AVAILABLE DATA:

= = = = =

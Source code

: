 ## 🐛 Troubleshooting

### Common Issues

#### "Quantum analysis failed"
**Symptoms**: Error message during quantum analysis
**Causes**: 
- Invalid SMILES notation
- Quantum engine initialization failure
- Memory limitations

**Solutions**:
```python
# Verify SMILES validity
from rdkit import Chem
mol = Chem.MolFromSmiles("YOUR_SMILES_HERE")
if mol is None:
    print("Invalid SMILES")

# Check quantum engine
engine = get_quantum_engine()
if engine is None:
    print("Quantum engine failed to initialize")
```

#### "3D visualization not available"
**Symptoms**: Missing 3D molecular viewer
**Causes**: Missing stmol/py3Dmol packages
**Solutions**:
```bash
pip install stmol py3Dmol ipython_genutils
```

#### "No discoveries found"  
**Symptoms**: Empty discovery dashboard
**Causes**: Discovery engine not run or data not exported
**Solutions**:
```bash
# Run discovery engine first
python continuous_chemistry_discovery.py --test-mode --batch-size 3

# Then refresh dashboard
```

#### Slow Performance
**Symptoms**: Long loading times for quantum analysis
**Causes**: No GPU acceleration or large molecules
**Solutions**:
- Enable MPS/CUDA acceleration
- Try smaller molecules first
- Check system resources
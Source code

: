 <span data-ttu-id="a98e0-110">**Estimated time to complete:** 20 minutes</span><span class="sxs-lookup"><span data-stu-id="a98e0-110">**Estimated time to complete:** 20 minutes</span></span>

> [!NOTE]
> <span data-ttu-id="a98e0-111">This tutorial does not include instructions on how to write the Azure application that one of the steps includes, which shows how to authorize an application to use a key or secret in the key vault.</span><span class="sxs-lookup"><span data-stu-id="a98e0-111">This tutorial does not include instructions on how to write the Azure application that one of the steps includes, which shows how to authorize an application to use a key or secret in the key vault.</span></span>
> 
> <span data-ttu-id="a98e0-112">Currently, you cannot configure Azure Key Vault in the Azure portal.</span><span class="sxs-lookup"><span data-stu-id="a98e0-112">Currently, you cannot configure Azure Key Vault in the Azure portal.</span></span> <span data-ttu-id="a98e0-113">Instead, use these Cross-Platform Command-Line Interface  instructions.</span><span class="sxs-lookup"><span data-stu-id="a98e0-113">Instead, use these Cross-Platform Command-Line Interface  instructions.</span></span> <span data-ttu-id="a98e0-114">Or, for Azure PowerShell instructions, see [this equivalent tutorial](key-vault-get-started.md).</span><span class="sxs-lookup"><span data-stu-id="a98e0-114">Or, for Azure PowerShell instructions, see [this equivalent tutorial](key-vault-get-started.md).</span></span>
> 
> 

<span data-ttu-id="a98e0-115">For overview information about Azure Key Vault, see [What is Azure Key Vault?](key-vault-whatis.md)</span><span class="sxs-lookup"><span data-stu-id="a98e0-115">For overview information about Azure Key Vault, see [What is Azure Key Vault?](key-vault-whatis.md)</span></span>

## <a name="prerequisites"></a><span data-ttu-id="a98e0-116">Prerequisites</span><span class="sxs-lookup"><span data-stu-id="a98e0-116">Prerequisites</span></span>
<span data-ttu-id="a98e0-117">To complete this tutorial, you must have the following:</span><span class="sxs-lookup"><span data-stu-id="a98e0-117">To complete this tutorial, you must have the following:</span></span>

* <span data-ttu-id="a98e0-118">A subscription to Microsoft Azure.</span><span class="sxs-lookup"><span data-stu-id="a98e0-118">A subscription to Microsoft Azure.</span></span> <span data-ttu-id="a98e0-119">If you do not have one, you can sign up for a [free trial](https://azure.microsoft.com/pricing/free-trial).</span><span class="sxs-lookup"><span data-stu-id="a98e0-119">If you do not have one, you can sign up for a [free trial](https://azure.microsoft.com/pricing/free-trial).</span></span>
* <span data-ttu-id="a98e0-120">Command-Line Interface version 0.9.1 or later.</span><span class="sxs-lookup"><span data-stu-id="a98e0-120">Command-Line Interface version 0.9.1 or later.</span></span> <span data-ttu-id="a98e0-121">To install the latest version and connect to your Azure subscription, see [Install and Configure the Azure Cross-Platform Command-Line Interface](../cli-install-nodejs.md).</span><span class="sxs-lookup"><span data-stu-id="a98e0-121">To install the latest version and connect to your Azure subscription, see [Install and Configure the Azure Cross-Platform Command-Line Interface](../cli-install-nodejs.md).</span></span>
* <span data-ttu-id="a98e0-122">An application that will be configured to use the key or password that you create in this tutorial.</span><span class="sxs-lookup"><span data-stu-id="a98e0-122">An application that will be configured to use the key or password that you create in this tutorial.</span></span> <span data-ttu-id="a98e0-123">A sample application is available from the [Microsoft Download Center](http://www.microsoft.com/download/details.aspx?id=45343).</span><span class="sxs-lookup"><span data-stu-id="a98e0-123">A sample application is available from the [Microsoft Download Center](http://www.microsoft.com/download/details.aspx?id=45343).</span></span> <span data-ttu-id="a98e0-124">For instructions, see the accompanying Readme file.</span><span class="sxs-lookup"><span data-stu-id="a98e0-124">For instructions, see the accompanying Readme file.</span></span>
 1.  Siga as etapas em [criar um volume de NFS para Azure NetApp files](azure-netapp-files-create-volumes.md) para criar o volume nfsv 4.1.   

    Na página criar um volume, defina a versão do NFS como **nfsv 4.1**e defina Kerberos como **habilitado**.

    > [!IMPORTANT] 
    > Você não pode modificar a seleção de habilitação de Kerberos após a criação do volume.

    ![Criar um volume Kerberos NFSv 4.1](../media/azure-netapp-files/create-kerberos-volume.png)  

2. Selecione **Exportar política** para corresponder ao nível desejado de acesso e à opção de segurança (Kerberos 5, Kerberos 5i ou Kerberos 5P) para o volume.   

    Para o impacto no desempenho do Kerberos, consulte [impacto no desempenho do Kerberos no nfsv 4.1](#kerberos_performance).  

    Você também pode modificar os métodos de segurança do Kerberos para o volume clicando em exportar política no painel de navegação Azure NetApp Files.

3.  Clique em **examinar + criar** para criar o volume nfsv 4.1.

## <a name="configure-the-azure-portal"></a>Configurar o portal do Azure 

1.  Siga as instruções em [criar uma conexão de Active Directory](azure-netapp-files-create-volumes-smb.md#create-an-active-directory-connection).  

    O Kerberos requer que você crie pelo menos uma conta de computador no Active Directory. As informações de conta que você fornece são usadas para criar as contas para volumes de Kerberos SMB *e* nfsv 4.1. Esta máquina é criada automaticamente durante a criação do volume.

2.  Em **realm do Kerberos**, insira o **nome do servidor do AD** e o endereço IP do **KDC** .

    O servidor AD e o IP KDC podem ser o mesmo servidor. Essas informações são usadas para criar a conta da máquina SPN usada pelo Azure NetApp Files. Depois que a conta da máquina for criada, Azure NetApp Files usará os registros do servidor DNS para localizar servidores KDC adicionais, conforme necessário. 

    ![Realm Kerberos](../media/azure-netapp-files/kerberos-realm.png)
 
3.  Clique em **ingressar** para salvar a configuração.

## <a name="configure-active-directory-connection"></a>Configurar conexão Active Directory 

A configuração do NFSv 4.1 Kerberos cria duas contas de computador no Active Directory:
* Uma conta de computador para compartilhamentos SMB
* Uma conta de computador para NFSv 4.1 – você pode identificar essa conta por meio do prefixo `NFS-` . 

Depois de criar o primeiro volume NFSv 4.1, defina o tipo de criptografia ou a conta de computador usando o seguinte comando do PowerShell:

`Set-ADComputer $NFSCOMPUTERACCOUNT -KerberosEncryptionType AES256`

= = = = =

BRIEF: Copy out the material above in full so that every line matches the original.

ANSWER TO THIS EXERCISE:
Source code

: ## 🐛 Troubleshooting

### Common Issues

#### "Quantum analysis failed"
**Symptoms**: Error message during quantum analysis
**Causes**: 
- Invalid SMILES notation
- Quantum engine initialization failure
- Memory limitations

**Solutions**:
```python
# Verify SMILES validity
from rdkit import Chem
mol = Chem.MolFromSmiles("YOUR_SMILES_HERE")
if mol is None:
    print("Invalid SMILES")

# Check quantum engine
engine = get_quantum_engine()
if engine is None:
    print("Quantum engine failed to initialize")
```

#### "3D visualization not available"
**Symptoms**: Missing 3D molecular viewer
**Causes**: Missing stmol/py3Dmol packages
**Solutions**:
```bash
pip install stmol py3Dmol ipython_genutils
```

#### "No discoveries found"  
**Symptoms**: Empty discovery dashboard
**Causes**: Discovery engine not run or data not exported
**Solutions**:
```bash
# Run discovery engine first
python continuous_chemistry_discovery.py --test-mode --batch-size 3

# Then refresh dashboard
```

#### Slow Performance
**Symptoms**: Long loading times for quantum analysis
**Causes**: No GPU acceleration or large molecules
**Solutions**:
- Enable MPS/CUDA acceleration
- Try smaller molecules first
- Check system resources
Source code

: <span data-ttu-id="a98e0-110">**Estimated time to complete:** 20 minutes</span><span class="sxs-lookup"><span data-stu-id="a98e0-110">**Estimated time to complete:** 20 minutes</span></span>

> [!NOTE]
> <span data-ttu-id="a98e0-111">This tutorial does not include instructions on how to write the Azure application that one of the steps includes, which shows how to authorize an application to use a key or secret in the key vault.</span><span class="sxs-lookup"><span data-stu-id="a98e0-111">This tutorial does not include instructions on how to write the Azure application that one of the steps includes, which shows how to authorize an application to use a key or secret in the key vault.</span></span>
> 
> <span data-ttu-id="a98e0-112">Currently, you cannot configure Azure Key Vault in the Azure portal.</span><span class="sxs-lookup"><span data-stu-id="a98e0-112">Currently, you cannot configure Azure Key Vault in the Azure portal.</span></span> <span data-ttu-id="a98e0-113">Instead, use these Cross-Platform Command-Line Interface  instructions.</span><span class="sxs-lookup"><span data-stu-id="a98e0-113">Instead, use these Cross-Platform Command-Line Interface  instructions.</span></span> <span data-ttu-id="a98e0-114">Or, for Azure PowerShell instructions, see [this equivalent tutorial](key-vault-get-started.md).</span><span class="sxs-lookup"><span data-stu-id="a98e0-114">Or, for Azure PowerShell instructions, see [this equivalent tutorial](key-vault-get-started.md).</span></span>
> 
> 

<span data-ttu-id="a98e0-115">For overview information about Azure Key Vault, see [What is Azure Key Vault?](key-vault-whatis.md)</span><span class="sxs-lookup"><span data-stu-id="a98e0-115">For overview information about Azure Key Vault, see [What is Azure Key Vault?](key-vault-whatis.md)</span></span>

## <a name="prerequisites"></a><span data-ttu-id="a98e0-116">Prerequisites</span><span class="sxs-lookup"><span data-stu-id="a98e0-116">Prerequisites</span></span>
<span data-ttu-id="a98e0-117">To complete this tutorial, you must have the following:</span><span class="sxs-lookup"><span data-stu-id="a98e0-117">To complete this tutorial, you must have the following:</span></span>

* <span data-ttu-id="a98e0-118">A subscription to Microsoft Azure.</span><span class="sxs-lookup"><span data-stu-id="a98e0-118">A subscription to Microsoft Azure.</span></span> <span data-ttu-id="a98e0-119">If you do not have one, you can sign up for a [free trial](https://azure.microsoft.com/pricing/free-trial).</span><span class="sxs-lookup"><span data-stu-id="a98e0-119">If you do not have one, you can sign up for a [free trial](https://azure.microsoft.com/pricing/free-trial).</span></span>
* <span data-ttu-id="a98e0-120">Command-Line Interface version 0.9.1 or later.</span><span class="sxs-lookup"><span data-stu-id="a98e0-120">Command-Line Interface version 0.9.1 or later.</span></span> <span data-ttu-id="a98e0-121">To install the latest version and connect to your Azure subscription, see [Install and Configure the Azure Cross-Platform Command-Line Interface](../cli-install-nodejs.md).</span><span class="sxs-lookup"><span data-stu-id="a98e0-121">To install the latest version and connect to your Azure subscription, see [Install and Configure the Azure Cross-Platform Command-Line Interface](../cli-install-nodejs.md).</span></span>
* <span data-ttu-id="a98e0-122">An application that will be configured to use the key or password that you create in this tutorial.</span><span class="sxs-lookup"><span data-stu-id="a98e0-122">An application that will be configured to use the key or password that you create in this tutorial.</span></span> <span data-ttu-id="a98e0-123">A sample application is available from the [Microsoft Download Center](http://www.microsoft.com/download/details.aspx?id=45343).</span><span class="sxs-lookup"><span data-stu-id="a98e0-123">A sample application is available from the [Microsoft Download Center](http://www.microsoft.com/download/details.aspx?id=45343).</span></span> <span data-ttu-id="a98e0-124">For instructions, see the accompanying Readme file.</span><span class="sxs-lookup"><span data-stu-id="a98e0-124">For instructions, see the accompanying Readme file.</span></span>
 1.  Siga as etapas em [criar um volume de NFS para Azure NetApp files](azure-netapp-files-create-volumes.md) para criar o volume nfsv 4.1.   

    Na página criar um volume, defina a versão do NFS como **nfsv 4.1**e defina Kerberos como **habilitado**.

    > [!IMPORTANT] 
    > Você não pode modificar a seleção de habilitação de Kerberos após a criação do volume.

    ![Criar um volume Kerberos NFSv 4.1](../media/azure-netapp-files/create-kerberos-volume.png)  

2. Selecione **Exportar política** para corresponder ao nível desejado de acesso e à opção de segurança (Kerberos 5, Kerberos 5i ou Kerberos 5P) para o volume.   

    Para o impacto no desempenho do Kerberos, consulte [impacto no desempenho do Kerberos no nfsv 4.1](#kerberos_performance).  

    Você também pode modificar os métodos de segurança do Kerberos para o volume clicando em exportar política no painel de navegação Azure NetApp Files.

3.  Clique em **examinar + criar** para criar o volume nfsv 4.1.

## <a name="configure-the-azure-portal"></a>Configurar o portal do Azure 

1.  Siga as instruções em [criar uma conexão de Active Directory](azure-netapp-files-create-volumes-smb.md#create-an-active-directory-connection).  

    O Kerberos requer que você crie pelo menos uma conta de computador no Active Directory. As informações de conta que você fornece são usadas para criar as contas para volumes de Kerberos SMB *e* nfsv 4.1. Esta máquina é criada automaticamente durante a criação do volume.

2.  Em **realm do Kerberos**, insira o **nome do servidor do AD** e o endereço IP do **KDC** .

    O servidor AD e o IP KDC podem ser o mesmo servidor. Essas informações são usadas para criar a conta da máquina SPN usada pelo Azure NetApp Files. Depois que a conta da máquina for criada, Azure NetApp Files usará os registros do servidor DNS para localizar servidores KDC adicionais, conforme necessário. 

    ![Realm Kerberos](../media/azure-netapp-files/kerberos-realm.png)
 
3.  Clique em **ingressar** para salvar a configuração.

## <a name="configure-active-directory-connection"></a>Configurar conexão Active Directory 

A configuração do NFSv 4.1 Kerberos cria duas contas de computador no Active Directory:
* Uma conta de computador para compartilhamentos SMB
* Uma conta de computador para NFSv 4.1 – você pode identificar essa conta por meio do prefixo `NFS-` . 

Depois de criar o primeiro volume NFSv 4.1, defina o tipo de criptografia ou a conta de computador usando o seguinte comando do PowerShell:

`Set-ADComputer $NFSCOMPUTERACCOUNT -KerberosEncryptionType AES256`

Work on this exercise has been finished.